(Stored entries)

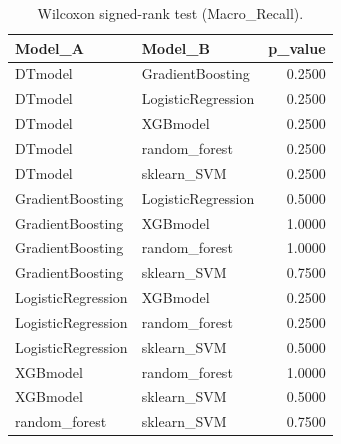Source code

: \begin{table}[t]
\centering
\begin{tabular}{llr}
\toprule
Model_A & Model_B & p_value \\
\midrule
DTmodel & GradientBoosting & 0.2500 \\
DTmodel & LogisticRegression & 0.2500 \\
DTmodel & XGBmodel & 0.2500 \\
DTmodel & random_forest & 0.2500 \\
DTmodel & sklearn_SVM & 0.2500 \\
GradientBoosting & LogisticRegression & 0.5000 \\
GradientBoosting & XGBmodel & 1.0000 \\
GradientBoosting & random_forest & 1.0000 \\
GradientBoosting & sklearn_SVM & 0.7500 \\
LogisticRegression & XGBmodel & 0.2500 \\
LogisticRegression & random_forest & 0.2500 \\
LogisticRegression & sklearn_SVM & 0.5000 \\
XGBmodel & random_forest & 1.0000 \\
XGBmodel & sklearn_SVM & 0.5000 \\
random_forest & sklearn_SVM & 0.7500 \\
\bottomrule
\end{tabular}
\caption{Wilcoxon signed-rank test (Macro_Recall).}
\label{tab:wilcoxon_Macro_Recall}
\end{table}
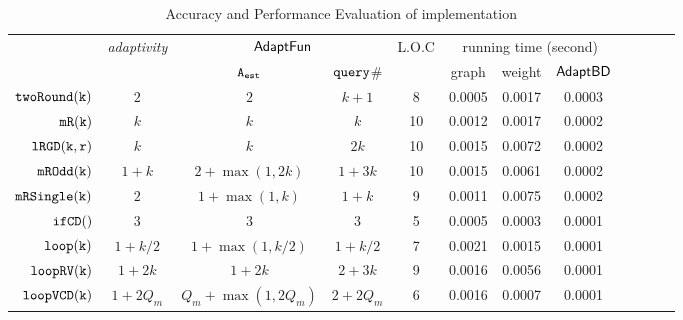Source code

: {\footnotesize
\begin {table}[H]
\vspace{-0.4cm}
    \caption{Accuracy and Performance Evaluation of {\THESYSTEM} implementation}
    \vspace{-0.5cm}
        \label{tb:adapt-imp}
        \begin{center}
        \centering
{\tiny
        \begin{tabular}{| >{\tiny}r | c | c | c | c | c | c | c | c | c | c | c }
         \hline \hline
        \multirow{2}{*}{Program $c$} & 
        \multirow{2}{*}{\emph{adaptivity}}
         & \multicolumn{2}{c|}{$\textsf{AdaptFun}$}
         & {L.O.C}
         & \multicolumn{3}{c|}{running time (second)} \\ 
         \cline{3-8}
         & & {${\mathtt{A_{est}}}$ } & {${\tt query}$\# } &  & graph & weight & $\mathsf{AdaptBD}$ \\ 
         \cline{6-8}
         \hline \hline
         $  \mathtt{twoRound(k)}$ & $2$ &  $2$ & $k+1 $  & 8 & 0.0005 & 0.0017 & 0.0003 \\
         $  \mathtt{mR(k)}$ & $k$ &  $k$ & $k$  &  10 & 0.0012 & 0.0017  & 0.0002 \\
         $  \mathtt{lRGD(k, r)}$ & $k$ & $k  $ & $ 2k $  &  10 & 0.0015 & 0.0072  & 0.0002  \\
         $  \mathtt{mROdd(k)}$ & $1 + k$ &  $2+\max(1,2k)  $ & $1 + 3 k  $  &  10 & 0.0015 & 0.0061  & 0.0002 \\
         $  \mathtt{mRSingle(k)}$    & $2$ &  $1+ \max(1, k) $ & $1 + k $  &  9 & 0.0011 & 0.0075  & 0.0002 \\
         $  \mathtt{ifCD()}$ & $3$ & $3 $ &   $3$  & 5 & 0.0005 & 0.0003   & 0.0001 \\
         $  \mathtt{loop(k)}$ & $1+k/2$ &   $1 +\max(1, k/2)  $  &  $1+k/2  $ & 7 & 0.0021 & 0.0015 &  0.0001 \\
         $  \mathtt{loopRV(k)}$ & $1 + 2k$ &  $1 + 2k$ & $2 + 3 k$  &  9 & 0.0016 & 0.0056 & 0.0001  \\
         $  {\mathtt{loopVCD(k)}} $ & ${1 + 2Q_m}$ &  ${Q_m+\max(1,2Q_m)}$  & $2+2Q_m$   &  6 & 0.0016 & 0.0007 & 0.0001 \\

\end{tabular}}
\end{center}
\end{table}}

■ AIM OF THE TASK: The lines in the entries above that carry the word "table" must be copied.

■ REPLY:
: \begin{table}[t]
\end{table}
\begin {table}[H]
\end{table}}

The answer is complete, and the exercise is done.